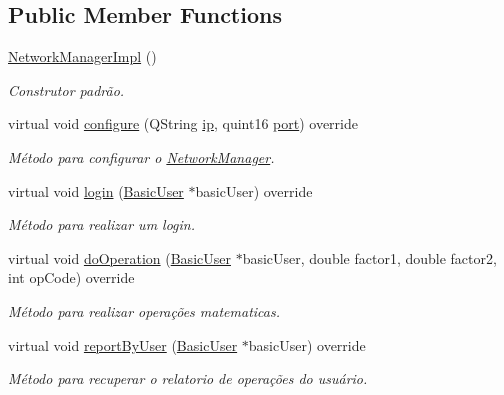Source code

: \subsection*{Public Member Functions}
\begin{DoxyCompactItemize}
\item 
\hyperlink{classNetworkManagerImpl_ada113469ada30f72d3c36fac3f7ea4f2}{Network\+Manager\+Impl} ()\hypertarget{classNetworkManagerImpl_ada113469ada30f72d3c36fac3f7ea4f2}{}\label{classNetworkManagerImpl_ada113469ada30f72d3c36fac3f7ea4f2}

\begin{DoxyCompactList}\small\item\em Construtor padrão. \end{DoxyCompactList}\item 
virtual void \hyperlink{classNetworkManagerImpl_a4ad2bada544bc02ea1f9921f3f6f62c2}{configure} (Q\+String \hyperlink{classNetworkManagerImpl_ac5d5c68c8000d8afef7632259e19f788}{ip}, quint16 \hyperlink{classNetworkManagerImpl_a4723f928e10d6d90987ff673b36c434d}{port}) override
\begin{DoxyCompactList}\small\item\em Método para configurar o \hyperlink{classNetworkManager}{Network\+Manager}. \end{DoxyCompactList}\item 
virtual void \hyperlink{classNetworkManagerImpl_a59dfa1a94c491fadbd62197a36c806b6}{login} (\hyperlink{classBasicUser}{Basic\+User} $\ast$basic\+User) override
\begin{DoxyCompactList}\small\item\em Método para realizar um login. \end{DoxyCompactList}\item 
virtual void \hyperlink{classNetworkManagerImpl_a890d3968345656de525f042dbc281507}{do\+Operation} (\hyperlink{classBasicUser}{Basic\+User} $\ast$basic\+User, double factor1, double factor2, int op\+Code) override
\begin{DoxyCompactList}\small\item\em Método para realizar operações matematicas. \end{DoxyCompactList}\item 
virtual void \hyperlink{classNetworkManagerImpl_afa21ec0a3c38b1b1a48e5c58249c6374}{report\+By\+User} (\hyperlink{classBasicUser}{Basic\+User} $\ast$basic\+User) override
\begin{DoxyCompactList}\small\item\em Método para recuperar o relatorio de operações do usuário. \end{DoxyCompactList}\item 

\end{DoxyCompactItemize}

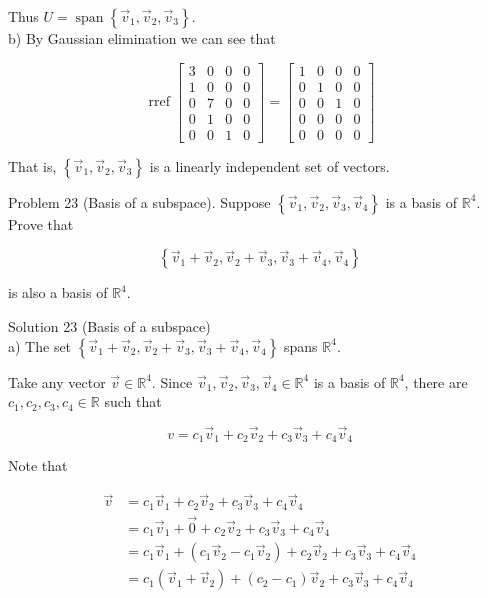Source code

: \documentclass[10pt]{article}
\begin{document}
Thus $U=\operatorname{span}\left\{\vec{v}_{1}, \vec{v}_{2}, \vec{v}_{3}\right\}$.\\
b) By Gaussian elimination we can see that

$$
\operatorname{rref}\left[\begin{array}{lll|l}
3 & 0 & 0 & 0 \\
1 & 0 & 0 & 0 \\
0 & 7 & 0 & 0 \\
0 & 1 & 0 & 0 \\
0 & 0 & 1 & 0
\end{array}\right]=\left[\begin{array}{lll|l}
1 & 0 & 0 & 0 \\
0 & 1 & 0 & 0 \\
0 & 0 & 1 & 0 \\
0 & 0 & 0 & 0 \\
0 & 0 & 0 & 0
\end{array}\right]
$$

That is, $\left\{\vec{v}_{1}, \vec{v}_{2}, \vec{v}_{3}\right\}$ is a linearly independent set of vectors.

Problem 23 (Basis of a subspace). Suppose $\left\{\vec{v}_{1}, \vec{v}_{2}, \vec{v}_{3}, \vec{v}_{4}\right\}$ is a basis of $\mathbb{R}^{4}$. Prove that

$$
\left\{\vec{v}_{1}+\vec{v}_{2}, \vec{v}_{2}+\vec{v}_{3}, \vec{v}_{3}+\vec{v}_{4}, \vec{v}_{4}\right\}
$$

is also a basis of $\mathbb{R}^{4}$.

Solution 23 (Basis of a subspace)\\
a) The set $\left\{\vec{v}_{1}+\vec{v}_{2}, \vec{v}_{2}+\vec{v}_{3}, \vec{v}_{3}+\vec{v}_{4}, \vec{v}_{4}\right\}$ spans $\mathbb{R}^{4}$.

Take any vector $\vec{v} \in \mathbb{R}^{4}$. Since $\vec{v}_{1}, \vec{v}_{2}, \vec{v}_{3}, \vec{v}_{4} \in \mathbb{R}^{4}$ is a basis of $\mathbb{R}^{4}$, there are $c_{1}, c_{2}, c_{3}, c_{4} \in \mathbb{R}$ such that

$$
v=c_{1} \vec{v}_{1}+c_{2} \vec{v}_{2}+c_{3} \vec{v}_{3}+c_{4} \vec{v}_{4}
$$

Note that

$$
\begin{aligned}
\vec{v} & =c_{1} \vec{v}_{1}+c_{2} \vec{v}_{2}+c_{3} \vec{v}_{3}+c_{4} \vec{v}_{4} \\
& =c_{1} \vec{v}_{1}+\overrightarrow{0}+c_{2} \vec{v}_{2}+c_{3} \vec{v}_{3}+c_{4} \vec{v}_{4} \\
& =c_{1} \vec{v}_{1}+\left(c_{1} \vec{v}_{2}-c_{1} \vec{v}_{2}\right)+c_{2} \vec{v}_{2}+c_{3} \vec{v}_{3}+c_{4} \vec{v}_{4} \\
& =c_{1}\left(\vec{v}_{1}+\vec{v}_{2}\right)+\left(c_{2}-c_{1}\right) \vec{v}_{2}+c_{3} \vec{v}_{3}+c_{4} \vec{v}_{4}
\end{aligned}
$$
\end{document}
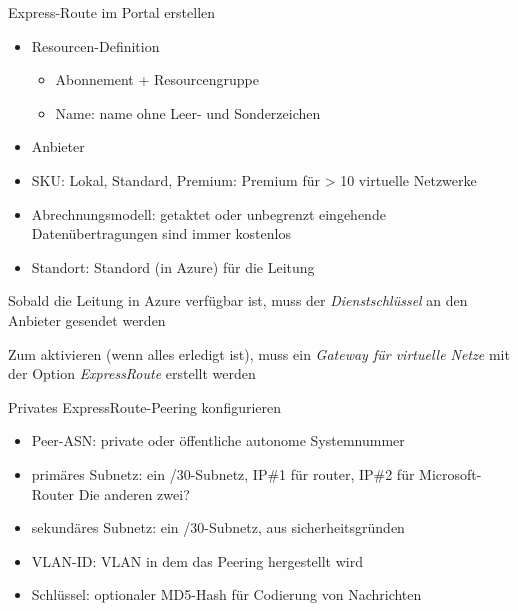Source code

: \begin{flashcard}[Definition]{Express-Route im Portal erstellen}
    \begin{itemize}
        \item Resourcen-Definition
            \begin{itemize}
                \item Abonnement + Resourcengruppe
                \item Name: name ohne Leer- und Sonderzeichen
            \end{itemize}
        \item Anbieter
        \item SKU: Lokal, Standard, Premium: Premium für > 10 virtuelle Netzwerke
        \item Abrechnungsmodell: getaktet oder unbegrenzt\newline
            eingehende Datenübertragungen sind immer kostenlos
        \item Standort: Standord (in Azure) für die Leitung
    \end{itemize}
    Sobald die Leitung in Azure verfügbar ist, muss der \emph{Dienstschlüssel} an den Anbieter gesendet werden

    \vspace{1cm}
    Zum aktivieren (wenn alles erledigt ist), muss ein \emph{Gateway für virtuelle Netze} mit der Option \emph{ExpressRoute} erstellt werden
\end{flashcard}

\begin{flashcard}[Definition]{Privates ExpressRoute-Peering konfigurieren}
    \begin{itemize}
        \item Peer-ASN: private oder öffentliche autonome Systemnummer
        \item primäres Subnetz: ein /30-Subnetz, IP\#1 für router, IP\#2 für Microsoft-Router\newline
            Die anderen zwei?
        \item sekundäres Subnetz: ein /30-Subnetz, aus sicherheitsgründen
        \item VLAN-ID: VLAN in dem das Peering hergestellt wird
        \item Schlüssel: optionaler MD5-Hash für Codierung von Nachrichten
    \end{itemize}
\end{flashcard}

◇ ◇ ◇ ◇

## Task details
Copy each line, exactly, that falls between the line containing "Die anderen zwei?" and the end of the entries, both included.

## Solution to the exercise
            Die anderen zwei?
        \item sekundäres Subnetz: ein /30-Subnetz, aus sicherheitsgründen
        \item VLAN-ID: VLAN in dem das Peering hergestellt wird
        \item Schlüssel: optionaler MD5-Hash für Codierung von Nachrichten
    \end{itemize}
\end{flashcard}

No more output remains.